**REQUIREMENT**:
Using the data below, return the stretch from the line that contains "<p><b>Examples in Java:</b></br>" through the line that contains "- afhankelijk van", both included, exactly as it stands and nothing beyond it.

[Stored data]
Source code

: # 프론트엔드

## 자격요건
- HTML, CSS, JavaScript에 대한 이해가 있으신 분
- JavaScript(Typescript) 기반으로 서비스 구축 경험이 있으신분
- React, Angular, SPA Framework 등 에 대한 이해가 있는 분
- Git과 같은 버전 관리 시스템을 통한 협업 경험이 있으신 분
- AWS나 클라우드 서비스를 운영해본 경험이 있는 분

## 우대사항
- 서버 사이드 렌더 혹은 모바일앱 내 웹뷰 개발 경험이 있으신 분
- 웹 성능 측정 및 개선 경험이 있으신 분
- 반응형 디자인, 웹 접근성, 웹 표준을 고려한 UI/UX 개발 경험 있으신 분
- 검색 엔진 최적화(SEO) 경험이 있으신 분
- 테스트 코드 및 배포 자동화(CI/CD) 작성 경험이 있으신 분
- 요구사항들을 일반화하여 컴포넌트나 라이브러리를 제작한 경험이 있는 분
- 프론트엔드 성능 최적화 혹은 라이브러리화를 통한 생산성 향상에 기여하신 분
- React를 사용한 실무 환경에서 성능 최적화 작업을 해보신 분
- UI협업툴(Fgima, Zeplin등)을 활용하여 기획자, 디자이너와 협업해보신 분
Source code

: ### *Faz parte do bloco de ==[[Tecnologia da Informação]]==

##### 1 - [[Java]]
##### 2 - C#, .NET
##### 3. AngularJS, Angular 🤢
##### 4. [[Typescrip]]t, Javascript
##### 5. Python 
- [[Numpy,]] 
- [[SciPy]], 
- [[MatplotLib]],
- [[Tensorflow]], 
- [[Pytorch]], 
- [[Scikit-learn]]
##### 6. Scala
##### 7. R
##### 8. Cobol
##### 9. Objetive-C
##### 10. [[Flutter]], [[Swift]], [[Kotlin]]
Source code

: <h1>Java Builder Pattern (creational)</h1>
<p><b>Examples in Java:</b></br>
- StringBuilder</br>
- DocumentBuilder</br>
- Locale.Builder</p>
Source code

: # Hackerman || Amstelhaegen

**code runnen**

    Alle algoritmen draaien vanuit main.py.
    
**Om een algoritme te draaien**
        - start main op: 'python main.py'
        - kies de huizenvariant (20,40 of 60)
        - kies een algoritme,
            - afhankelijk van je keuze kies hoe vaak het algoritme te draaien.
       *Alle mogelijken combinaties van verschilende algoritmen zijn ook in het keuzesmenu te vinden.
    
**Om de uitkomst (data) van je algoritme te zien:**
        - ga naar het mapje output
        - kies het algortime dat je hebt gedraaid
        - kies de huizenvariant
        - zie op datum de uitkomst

**RESULT OF THE EXERCISE**:
<p><b>Examples in Java:</b></br>
- StringBuilder</br>
- DocumentBuilder</br>
- Locale.Builder</p>
Source code

: # Hackerman || Amstelhaegen

**code runnen**

    Alle algoritmen draaien vanuit main.py.
    
**Om een algoritme te draaien**
        - start main op: 'python main.py'
        - kies de huizenvariant (20,40 of 60)
        - kies een algoritme,
            - afhankelijk van je keuze kies hoe vaak het algoritme te draaien.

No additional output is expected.